Condition or disease Intervention/treatment Phase
Cocaine Dependence Drug: Varenicline Drug: Placebo Phase 2

Study Design

Study Type : Interventional  (Clinical Trial)
Estimated Enrollment : 200 participants
Allocation: Randomized
Intervention Model: Parallel Assignment
Masking: Quadruple (Participant, Care Provider, Investigator, Outcomes Assessor)
Primary Purpose: Treatment
Official Title: A Phase II, Randomized, Double-Blind Trial of Varenicline for the Treatment of Cocaine Dependence
Study Start Date : August 2012
Estimated Primary Completion Date : August 2017
Estimated Study Completion Date : August 2017

Resource links provided by the National Library of Medicine

U.S. FDA Resources

Arms and Interventions

Arm Intervention/treatment
Experimental: Varenicline
Oral 1.0 mg BID.
Drug: Varenicline
Other Name: Chantix
Placebo Comparator: Placebo
Oral 1.0 mg BID.
Drug: Placebo

Outcome Measures

Primary Outcome Measures :
  1. Number of participants who report cocaine use and have positive urine drug screens in the Chantix group versus the placebo group comparator [ Time Frame: Three times per week in weeks 2 through 13 ]
    Number of subjects with cocaine abstinence as measured through three-times-weekly urine benzoylecgonine (BE) levels in urine drug screen (UDS) and self-reports of use from the Time Line Follow Back.

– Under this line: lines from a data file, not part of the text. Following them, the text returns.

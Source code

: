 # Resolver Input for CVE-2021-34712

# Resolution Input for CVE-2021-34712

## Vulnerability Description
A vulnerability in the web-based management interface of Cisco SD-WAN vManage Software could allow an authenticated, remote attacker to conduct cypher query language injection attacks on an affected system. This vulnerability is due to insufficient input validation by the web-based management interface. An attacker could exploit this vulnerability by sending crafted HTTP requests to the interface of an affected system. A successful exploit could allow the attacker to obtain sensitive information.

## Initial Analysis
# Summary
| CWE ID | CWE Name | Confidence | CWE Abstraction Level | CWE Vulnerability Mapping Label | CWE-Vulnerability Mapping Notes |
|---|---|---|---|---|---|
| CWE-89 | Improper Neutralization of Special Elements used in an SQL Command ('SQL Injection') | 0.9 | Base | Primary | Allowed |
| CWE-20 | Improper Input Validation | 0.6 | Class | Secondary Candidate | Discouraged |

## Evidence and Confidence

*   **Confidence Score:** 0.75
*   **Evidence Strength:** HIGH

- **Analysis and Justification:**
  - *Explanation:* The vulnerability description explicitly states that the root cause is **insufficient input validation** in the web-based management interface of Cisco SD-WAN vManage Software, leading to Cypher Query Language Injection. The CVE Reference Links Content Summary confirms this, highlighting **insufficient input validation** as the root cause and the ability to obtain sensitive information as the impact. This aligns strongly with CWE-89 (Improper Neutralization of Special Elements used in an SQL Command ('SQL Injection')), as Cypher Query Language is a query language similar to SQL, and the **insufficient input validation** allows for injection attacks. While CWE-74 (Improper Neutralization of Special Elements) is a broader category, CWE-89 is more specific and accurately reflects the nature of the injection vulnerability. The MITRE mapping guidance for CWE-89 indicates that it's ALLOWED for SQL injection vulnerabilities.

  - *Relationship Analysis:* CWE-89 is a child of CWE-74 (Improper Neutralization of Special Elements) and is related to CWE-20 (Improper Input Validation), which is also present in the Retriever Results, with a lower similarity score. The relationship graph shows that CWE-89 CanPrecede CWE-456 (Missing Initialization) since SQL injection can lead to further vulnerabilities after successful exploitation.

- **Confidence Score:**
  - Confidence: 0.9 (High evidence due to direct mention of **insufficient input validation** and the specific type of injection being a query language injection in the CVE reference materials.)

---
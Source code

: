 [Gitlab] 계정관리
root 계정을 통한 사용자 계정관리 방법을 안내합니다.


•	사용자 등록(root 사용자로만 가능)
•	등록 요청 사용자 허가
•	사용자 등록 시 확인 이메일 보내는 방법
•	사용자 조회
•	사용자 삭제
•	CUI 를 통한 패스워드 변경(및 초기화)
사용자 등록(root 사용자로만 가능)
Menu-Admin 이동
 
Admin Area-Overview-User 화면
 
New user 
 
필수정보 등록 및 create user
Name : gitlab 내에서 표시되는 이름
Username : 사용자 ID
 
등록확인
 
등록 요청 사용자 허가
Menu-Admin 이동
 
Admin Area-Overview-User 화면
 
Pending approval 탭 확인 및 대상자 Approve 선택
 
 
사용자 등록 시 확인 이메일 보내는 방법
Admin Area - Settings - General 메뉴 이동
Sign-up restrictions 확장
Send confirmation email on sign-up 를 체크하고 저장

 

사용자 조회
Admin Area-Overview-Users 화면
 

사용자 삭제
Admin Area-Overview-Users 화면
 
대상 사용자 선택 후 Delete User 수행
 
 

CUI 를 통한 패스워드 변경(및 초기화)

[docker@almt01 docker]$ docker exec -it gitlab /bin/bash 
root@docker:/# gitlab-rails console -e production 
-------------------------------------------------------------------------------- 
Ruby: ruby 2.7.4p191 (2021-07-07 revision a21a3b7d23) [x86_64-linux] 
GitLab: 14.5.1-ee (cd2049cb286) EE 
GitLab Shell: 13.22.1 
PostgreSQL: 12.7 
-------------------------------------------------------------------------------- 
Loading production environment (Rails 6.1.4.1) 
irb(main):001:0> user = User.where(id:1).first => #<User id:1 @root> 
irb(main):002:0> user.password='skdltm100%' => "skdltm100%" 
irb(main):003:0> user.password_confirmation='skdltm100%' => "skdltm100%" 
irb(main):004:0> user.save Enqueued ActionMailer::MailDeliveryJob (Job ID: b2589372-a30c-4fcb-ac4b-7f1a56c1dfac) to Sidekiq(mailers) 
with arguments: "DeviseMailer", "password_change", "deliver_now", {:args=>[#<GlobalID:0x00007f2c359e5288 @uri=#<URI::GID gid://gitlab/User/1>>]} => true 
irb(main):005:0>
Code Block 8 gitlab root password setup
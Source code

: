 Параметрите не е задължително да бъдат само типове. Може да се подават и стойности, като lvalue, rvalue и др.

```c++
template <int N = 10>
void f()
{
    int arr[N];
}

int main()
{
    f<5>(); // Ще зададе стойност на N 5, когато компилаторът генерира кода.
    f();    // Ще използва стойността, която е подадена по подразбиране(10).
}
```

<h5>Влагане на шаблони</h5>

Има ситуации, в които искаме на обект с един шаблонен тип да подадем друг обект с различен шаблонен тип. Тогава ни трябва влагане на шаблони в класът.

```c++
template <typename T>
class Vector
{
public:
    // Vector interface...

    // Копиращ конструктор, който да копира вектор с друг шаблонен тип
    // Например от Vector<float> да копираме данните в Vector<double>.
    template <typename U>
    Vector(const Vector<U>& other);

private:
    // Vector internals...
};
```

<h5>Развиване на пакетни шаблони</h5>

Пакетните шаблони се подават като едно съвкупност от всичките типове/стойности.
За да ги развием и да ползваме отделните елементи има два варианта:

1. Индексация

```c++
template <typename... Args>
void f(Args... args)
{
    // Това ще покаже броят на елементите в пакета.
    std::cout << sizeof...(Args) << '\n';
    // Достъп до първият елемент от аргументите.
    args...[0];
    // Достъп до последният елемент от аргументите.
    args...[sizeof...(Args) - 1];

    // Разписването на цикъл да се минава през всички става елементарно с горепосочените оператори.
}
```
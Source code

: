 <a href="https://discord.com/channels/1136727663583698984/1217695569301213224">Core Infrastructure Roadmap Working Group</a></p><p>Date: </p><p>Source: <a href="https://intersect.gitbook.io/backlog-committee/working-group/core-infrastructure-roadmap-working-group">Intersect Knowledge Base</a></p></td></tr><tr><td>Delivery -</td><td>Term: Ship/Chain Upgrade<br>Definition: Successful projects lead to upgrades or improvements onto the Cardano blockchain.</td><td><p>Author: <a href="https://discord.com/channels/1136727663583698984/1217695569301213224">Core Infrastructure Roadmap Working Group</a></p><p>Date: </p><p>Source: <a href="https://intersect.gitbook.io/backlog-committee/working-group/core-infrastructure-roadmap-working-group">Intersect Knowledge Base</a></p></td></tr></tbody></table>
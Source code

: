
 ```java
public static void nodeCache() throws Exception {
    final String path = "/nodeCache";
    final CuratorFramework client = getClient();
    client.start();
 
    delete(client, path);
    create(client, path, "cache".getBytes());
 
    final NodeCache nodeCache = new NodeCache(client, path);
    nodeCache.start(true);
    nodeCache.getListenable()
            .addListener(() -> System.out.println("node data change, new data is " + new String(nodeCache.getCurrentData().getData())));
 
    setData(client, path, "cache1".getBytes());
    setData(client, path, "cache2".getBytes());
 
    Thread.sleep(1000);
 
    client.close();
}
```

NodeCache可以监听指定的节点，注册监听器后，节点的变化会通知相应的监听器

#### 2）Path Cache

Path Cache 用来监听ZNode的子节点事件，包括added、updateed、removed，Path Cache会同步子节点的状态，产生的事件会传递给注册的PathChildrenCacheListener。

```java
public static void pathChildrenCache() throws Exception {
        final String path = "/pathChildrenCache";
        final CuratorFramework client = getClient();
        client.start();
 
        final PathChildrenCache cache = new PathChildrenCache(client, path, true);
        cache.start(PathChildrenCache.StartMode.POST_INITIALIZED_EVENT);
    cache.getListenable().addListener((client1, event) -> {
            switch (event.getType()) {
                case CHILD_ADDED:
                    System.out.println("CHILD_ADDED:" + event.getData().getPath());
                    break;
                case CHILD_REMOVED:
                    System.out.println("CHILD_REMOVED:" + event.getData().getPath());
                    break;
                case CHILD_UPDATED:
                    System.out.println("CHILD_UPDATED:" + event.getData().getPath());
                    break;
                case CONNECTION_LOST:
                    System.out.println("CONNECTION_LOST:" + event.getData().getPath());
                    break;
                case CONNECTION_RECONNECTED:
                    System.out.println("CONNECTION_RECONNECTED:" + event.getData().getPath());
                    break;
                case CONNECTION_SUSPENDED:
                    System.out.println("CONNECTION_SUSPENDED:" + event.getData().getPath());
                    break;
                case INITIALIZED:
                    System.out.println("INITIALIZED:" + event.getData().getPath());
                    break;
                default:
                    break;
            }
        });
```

UDS results and TLFB reports combined to yield daily use/no-use indicators for each study day of treatment.

Secondary Outcome Measures :
  1. Number of participants who are compliant with taking medications in the Chantix group versus the placebo group comparator [ Time Frame: Three times per week during weeks 2 through 13 ]
    Measured through observed dosing at three-times-weekly clinic visits and weekly pill counts on the basis of self-reports and examination of blister packs.

  2. Number of participants who report cocaine craving in the Chantix group versus the placebo group comparator [ Time Frame: Once per week in weeks 2 through 13 ]
    As measured by weekly scores on the Cocaine Craving Questionnaire (CCQ) and the Minnesota Cocaine Craving Scale (MCC) during the medication treatment phase.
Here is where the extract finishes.